Les humoristes ne font plus rire le gouvernement vénézuélien

 En proie à des difficultés économiques, le Venezuela est chroniquement victime de pénuries de produits de première nécessité. Un sujet sur lequel ironisent les humoristes du pays, mais qui fait grincer des dents les autorités.

Le président du Venezuela Nicolas Maduro, en présence de Ernesto Samper, secrétaire général de l'UNASUR, 2014. (photo flickr/dgcomsoc)
 Le président du Venezuela Nicolas Maduro, en présence de Ernesto Samper, secrétaire général de l’UNASUR, 2014. (photo flickr/dgcomsoc)

Fini de rire. C’est le message que le président vénézuélien Nicolas Maduro a voulu faire passer aux humoristes du pays en tentant de censurer Laureano Marquez, un comédien familier des blagues sur les difficultés que rencontre son pays. « Le Venezuela est le seul pays où vous vous faites voler des choses qui ne sont même pas encore à vous », dénonce-t-il dans son one-man show, dans un éclat de rire général, en expliquant que la difficulté à trouver du papier-toilette ou du lait pousse les gens à voler directement dans les caddies.

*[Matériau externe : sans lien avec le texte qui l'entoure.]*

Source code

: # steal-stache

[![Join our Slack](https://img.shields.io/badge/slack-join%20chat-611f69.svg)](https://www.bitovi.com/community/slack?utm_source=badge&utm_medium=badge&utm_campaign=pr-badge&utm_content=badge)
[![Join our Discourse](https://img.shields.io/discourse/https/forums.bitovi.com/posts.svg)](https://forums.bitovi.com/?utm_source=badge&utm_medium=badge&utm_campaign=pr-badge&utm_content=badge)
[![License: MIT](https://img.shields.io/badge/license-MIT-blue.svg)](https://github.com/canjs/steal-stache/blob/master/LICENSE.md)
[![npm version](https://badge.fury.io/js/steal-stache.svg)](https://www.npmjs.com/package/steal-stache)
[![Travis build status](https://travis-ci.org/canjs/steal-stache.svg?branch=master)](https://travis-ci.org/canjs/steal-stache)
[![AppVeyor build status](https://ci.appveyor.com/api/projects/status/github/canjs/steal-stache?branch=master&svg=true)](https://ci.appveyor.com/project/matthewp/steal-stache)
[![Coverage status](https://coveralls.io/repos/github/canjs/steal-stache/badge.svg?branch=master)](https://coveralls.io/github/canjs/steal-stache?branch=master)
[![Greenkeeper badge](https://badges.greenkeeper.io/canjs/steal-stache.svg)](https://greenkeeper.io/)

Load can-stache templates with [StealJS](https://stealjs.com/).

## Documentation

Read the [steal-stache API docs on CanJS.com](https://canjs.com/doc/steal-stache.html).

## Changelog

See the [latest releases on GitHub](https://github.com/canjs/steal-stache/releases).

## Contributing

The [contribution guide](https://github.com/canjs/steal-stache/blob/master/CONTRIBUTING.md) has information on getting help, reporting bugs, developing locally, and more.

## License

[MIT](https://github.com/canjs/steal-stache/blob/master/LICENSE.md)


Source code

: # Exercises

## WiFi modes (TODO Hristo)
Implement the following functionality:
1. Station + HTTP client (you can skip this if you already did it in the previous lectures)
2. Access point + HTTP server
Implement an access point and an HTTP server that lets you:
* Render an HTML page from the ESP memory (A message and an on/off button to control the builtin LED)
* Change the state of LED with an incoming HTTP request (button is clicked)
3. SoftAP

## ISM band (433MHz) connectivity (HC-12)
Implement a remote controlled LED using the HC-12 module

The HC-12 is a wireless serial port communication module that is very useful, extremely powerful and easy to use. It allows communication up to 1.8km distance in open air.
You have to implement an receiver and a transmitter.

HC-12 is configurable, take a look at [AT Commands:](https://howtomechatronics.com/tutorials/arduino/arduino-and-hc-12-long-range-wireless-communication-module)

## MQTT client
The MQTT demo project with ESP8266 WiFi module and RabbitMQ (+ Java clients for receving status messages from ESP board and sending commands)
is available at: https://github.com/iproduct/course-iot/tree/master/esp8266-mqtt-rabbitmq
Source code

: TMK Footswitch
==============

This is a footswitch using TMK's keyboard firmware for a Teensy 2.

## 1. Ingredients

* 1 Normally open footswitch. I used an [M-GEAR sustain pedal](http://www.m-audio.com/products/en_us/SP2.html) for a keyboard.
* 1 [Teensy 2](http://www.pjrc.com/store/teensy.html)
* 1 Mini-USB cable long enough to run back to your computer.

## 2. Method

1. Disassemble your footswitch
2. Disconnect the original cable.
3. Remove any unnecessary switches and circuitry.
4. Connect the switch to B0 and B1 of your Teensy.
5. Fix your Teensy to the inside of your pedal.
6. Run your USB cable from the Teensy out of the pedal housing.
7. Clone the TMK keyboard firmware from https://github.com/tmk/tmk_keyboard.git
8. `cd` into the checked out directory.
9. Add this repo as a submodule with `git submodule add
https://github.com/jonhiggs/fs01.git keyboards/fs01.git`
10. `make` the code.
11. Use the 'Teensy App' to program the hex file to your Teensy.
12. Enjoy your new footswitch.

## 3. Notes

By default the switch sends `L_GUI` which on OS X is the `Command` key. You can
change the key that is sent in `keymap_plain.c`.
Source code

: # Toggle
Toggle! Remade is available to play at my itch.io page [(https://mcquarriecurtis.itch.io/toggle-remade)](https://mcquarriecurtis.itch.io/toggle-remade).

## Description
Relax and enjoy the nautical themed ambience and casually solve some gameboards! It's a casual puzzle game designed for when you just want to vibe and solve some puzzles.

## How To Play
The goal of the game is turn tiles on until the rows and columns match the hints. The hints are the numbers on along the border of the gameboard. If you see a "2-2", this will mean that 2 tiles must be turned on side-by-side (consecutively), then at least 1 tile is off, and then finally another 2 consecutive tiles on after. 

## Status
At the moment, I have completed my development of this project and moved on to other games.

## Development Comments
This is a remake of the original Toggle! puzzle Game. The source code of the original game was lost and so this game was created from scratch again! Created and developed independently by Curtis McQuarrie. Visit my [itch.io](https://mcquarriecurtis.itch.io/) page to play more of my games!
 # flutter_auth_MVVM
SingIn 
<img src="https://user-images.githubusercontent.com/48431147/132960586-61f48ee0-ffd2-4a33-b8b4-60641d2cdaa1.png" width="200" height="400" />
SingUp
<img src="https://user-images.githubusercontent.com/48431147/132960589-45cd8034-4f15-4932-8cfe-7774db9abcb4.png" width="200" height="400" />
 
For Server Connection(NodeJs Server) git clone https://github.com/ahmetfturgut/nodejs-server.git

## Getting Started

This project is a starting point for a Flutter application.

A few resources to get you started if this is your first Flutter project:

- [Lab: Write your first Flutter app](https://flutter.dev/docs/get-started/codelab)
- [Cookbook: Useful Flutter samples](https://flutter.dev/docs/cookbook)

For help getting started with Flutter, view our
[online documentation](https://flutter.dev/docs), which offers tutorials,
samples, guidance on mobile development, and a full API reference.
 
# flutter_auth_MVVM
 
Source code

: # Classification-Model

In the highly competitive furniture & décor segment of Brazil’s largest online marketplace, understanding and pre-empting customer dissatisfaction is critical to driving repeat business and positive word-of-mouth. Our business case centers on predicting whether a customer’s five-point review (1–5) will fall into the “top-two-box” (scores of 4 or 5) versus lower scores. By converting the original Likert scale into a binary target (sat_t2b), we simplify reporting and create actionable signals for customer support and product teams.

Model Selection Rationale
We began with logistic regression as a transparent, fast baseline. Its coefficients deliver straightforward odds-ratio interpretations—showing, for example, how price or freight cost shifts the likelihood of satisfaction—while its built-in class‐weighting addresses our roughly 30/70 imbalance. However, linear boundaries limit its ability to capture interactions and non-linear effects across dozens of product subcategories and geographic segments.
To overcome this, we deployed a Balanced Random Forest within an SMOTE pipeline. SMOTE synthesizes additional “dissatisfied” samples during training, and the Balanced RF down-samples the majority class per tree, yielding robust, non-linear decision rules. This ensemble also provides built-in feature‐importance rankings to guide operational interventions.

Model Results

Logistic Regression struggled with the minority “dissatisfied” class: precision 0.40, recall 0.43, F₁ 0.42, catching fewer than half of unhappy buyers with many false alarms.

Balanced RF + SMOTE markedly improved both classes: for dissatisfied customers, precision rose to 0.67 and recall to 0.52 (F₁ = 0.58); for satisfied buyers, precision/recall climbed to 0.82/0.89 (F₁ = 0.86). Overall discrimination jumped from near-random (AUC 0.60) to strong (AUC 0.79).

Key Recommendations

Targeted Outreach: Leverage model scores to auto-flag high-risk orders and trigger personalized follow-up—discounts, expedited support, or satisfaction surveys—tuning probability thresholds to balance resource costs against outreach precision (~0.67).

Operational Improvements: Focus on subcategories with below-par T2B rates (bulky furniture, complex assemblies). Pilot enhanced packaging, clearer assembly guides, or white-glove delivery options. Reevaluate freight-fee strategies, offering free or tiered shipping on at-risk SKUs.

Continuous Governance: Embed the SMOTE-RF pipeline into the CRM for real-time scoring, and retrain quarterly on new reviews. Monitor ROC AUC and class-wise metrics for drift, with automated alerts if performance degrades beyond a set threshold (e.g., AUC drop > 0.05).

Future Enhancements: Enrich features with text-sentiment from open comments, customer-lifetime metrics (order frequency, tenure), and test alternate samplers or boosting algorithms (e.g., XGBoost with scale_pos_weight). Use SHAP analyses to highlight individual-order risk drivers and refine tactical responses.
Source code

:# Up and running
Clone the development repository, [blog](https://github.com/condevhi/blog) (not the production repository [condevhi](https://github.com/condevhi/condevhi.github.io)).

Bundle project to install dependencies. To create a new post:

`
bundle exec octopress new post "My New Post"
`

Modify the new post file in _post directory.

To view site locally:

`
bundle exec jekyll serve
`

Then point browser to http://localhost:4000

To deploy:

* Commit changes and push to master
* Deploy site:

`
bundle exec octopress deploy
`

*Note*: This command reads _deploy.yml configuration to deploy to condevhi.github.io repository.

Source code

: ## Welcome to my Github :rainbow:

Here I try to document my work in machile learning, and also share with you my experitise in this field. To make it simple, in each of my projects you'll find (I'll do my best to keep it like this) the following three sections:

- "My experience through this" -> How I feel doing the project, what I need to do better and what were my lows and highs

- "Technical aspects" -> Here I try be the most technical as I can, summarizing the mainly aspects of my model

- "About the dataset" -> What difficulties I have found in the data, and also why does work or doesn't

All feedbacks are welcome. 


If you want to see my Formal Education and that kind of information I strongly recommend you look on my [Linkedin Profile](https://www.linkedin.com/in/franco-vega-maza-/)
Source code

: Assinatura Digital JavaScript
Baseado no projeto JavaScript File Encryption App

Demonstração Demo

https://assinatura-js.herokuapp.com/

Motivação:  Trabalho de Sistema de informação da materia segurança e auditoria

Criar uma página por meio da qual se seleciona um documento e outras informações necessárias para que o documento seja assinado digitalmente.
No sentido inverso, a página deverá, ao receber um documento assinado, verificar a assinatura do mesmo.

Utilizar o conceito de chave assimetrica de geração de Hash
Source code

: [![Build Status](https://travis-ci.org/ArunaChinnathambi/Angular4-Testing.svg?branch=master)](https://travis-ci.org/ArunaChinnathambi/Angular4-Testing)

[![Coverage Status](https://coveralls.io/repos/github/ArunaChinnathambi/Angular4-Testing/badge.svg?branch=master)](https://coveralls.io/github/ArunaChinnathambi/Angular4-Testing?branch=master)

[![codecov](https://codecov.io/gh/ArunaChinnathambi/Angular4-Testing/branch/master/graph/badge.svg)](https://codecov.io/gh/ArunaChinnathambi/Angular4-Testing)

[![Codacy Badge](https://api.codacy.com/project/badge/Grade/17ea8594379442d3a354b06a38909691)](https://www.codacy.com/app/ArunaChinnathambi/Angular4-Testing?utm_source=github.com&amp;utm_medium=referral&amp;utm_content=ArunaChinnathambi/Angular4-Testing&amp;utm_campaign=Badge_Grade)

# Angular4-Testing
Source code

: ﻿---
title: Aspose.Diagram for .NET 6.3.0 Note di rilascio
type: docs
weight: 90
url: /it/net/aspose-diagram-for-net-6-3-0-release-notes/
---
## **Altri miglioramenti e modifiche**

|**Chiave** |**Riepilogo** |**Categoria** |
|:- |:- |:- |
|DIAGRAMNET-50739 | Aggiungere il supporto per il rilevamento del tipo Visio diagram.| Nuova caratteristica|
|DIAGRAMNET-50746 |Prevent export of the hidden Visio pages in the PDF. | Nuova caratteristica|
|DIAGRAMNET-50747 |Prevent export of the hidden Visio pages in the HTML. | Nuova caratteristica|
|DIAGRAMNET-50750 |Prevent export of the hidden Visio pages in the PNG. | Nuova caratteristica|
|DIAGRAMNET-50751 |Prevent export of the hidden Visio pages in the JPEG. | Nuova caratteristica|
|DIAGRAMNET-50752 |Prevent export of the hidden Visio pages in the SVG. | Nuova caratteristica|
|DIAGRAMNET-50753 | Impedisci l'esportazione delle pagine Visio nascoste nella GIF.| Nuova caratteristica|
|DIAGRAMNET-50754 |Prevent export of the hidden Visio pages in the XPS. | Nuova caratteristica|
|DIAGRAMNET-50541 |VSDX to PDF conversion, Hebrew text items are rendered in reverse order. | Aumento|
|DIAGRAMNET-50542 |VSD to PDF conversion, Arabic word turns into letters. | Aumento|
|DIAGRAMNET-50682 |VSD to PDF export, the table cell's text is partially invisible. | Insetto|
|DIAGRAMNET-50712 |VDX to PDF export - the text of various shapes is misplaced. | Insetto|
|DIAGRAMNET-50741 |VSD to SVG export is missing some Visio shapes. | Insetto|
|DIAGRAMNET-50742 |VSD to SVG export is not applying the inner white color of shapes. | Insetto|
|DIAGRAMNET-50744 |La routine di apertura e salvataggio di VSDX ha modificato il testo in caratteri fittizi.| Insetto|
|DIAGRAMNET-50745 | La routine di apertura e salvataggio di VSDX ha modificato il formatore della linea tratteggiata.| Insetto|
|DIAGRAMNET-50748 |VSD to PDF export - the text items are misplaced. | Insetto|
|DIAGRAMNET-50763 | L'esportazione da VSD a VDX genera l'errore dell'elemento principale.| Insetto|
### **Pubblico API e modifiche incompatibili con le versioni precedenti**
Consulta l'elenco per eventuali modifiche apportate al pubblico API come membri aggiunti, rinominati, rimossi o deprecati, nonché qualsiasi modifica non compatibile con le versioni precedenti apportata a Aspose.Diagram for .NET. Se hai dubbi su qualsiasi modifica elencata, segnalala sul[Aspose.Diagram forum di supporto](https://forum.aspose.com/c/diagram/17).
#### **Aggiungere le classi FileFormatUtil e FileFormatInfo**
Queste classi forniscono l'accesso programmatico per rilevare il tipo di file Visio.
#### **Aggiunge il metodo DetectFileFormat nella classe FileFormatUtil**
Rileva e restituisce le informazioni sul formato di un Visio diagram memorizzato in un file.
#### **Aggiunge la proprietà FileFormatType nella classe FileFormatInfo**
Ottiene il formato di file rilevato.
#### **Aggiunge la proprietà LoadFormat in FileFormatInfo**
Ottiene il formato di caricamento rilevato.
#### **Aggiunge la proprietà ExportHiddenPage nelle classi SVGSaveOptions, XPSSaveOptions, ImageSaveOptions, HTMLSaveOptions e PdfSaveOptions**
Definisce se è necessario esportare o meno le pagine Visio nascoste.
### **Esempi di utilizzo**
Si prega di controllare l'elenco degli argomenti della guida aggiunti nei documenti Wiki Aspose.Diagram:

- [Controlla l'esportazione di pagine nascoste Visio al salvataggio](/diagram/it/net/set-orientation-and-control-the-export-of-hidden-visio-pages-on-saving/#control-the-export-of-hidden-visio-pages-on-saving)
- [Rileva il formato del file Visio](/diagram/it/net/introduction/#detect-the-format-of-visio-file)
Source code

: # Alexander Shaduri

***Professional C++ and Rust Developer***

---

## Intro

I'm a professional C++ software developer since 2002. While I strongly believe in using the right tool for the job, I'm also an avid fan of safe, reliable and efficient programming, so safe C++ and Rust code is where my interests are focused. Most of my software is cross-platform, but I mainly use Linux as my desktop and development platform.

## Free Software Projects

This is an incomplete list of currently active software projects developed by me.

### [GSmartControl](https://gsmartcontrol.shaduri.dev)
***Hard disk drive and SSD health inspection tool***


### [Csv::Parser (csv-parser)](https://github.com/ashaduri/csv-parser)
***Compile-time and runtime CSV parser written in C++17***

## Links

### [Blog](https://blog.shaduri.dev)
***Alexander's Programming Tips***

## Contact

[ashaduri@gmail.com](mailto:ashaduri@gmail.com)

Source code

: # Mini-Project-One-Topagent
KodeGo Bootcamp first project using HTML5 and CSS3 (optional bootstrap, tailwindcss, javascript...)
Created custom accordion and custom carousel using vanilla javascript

Dans une interview à la radio NPR, Laureano Marquez explique que ses derniers spectacles ont été annulés après que les trois clubs qui l’avaient booké ont été fermés administrativement pour présomption de fraude fiscale. L’humoriste a également été refusé dans les théâtres et salles de spectacle gérées par le gouvernement. « L’humour est tout ce qui reste à la liberté. Quand il n’y a plus de liberté autre part, elle est censée rester en vie à travers l’humour », a déclaré Marquez.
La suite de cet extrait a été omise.